McQuaid knows this year's Tour is consequently of vital importance to the sport's image. "We need a clean Tour; the sport deserves a period of time now to try to regain its credibility without having any more scandals hit. They do take time to get over and they do damage the sport. I sincerely hope it's going to be a good Tour de France and we don't have any doping scandals."
Hope or expectation? "I think it will be clean because I know what's going on in the professional peloton at the moment. I know all the work the teams are doing (to counter doping)."
Whilst self-regulation by teams is something of an oxymoron, the UCI itself has instituted rigorous new anti-doping procedures. The "100 per cent against doping" programme includes random blood and urine testing without warning during training and rest periods, as well as tests prior to the major tours. The establishment of blood and DNA profiles of all riders on the pro tour is another element of the new regime. So far, 585 of the 600 pro tour riders have given their written consent to be DNA tested. Ominously, lawyers representing the other 15 have become involved.
"From the blood test results, we target certain riders. The ones who are the favourites coming up to the big tours, they would be targeted for increased out-of-competition controls leading up to the tours, because that's where they say any doping that's going on is done."
An anti-doping charter launched by McQuaid on June 19th aims to secure all pro tour riders' signatures by today, the day the Tour de France commences. The document seeks pledges that cyclists will provide DNA samples to the Spanish authorities investigating Operation Puerto and will pay a fine of one year's salary if caught doping in the future. Compliance is not legally enforceable, although McQuaid says a full list of those who have signed will be published on the UCI website.
He knows the Operation Puerto case looms darkly over cycling's future. "It (exposing the scandal) was a success for cycling but it's done a huge amount of damage because there's a lot of speculation as to who's in it and who isn't. There are lots of others apart from Basso who are being speculated on. It's hanging over the sport like the sword of Damocles until we finally get through the judicial process."
Alongside the mountain stages and the sprint finishes, there is the parallel race between those who enable doping and those who attempt to counter it. The sport's future may depend less on the races played out on the hot gritty roads and more on those silently contested in cool, pristine laboratories. The authorities, of course, are playing catch-up.
Previous tensions between the World Anti-Doping Agency (WADA) and the UCI have eased somewhat under McQuaid's watch, although with a rhetorical flourish, he describes WADA chairman Dick Pound as "a guy who speaks before his brain engages".
"We have an excellent relationship with WADA on a working level. There's no other sport that does as much as we do with regard to anti-doping. Even athletics, for instance; they won't do blood tests on the day of competition. They have to be done on the day before and they even tell the athletes they're coming. We do surprise blood tests on the morning of competition."
Cycling's image problem persists despite these efforts and yet the sport retains huge popularity, particularly in France and Italy.
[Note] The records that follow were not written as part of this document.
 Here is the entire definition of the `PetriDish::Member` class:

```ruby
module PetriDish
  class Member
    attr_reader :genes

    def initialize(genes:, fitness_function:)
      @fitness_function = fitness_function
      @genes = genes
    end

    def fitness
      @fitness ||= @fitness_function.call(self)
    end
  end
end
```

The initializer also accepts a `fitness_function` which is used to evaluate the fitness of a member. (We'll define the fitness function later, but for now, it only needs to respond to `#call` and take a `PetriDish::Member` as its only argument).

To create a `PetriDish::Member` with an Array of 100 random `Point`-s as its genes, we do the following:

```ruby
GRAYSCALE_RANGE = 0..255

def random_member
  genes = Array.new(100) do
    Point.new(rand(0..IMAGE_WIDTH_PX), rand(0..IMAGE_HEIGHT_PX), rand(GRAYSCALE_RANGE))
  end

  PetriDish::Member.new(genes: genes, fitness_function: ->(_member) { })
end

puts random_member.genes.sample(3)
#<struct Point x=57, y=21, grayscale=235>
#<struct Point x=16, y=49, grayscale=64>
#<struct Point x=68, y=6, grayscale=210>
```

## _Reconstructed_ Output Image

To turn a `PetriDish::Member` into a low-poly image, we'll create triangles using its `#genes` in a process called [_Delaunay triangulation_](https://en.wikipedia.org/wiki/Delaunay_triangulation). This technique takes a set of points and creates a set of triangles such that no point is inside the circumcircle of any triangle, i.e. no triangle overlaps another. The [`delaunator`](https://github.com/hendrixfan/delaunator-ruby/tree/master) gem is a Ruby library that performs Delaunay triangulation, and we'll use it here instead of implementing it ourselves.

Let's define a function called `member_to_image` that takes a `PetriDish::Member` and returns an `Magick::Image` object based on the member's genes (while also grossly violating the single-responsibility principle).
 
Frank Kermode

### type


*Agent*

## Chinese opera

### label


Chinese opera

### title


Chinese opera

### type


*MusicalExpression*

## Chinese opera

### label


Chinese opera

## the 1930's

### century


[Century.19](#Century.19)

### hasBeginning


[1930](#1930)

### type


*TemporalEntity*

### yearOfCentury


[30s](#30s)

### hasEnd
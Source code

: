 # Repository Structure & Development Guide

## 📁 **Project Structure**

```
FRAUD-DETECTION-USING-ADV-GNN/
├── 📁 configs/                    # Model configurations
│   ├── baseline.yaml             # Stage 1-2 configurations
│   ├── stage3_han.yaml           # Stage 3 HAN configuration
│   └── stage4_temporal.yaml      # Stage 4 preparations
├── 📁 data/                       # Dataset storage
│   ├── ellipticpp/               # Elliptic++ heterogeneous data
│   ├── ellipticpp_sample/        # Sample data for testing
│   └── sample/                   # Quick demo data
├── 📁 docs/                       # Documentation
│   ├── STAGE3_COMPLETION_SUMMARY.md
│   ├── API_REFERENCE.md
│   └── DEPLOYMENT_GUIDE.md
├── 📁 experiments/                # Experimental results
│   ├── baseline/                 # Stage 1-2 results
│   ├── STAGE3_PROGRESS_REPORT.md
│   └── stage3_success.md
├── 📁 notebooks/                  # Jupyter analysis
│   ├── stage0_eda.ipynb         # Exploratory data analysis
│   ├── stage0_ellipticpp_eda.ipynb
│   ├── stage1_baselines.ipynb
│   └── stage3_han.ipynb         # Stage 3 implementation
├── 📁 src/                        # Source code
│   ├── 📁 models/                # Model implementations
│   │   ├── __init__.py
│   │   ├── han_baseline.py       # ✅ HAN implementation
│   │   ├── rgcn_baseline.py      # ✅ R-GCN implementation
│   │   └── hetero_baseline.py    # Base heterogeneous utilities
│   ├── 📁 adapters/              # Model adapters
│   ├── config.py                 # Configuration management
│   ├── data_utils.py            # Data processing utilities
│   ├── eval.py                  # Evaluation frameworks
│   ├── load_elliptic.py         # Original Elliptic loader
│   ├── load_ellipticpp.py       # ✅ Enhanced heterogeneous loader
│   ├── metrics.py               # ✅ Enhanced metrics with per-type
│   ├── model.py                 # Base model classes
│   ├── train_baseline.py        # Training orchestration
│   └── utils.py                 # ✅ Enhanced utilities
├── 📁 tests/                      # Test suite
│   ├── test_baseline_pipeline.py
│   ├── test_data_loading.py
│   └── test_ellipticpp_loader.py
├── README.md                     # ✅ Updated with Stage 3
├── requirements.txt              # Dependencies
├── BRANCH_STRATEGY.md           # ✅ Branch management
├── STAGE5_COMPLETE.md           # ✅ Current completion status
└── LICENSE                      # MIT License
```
McQuaid wants coverage of this year's Tour to remain confined to the sports pages. "My best-case scenario would be good racing every day, that riders could be one day going well, the next day blow up . . . That people watching will think they're watching a proper, clean sporting event. We want it to be about excitement, drama and sport."
Sport. That is what it is supposed to be about. Meanwhile, the Landis doping tribunal in California will deliver its judgment some time soon. If Landis wins, the UCI will appeal to the Court of Arbitration for Sport.
Back on the road, all eyes are on this year's Tour de France.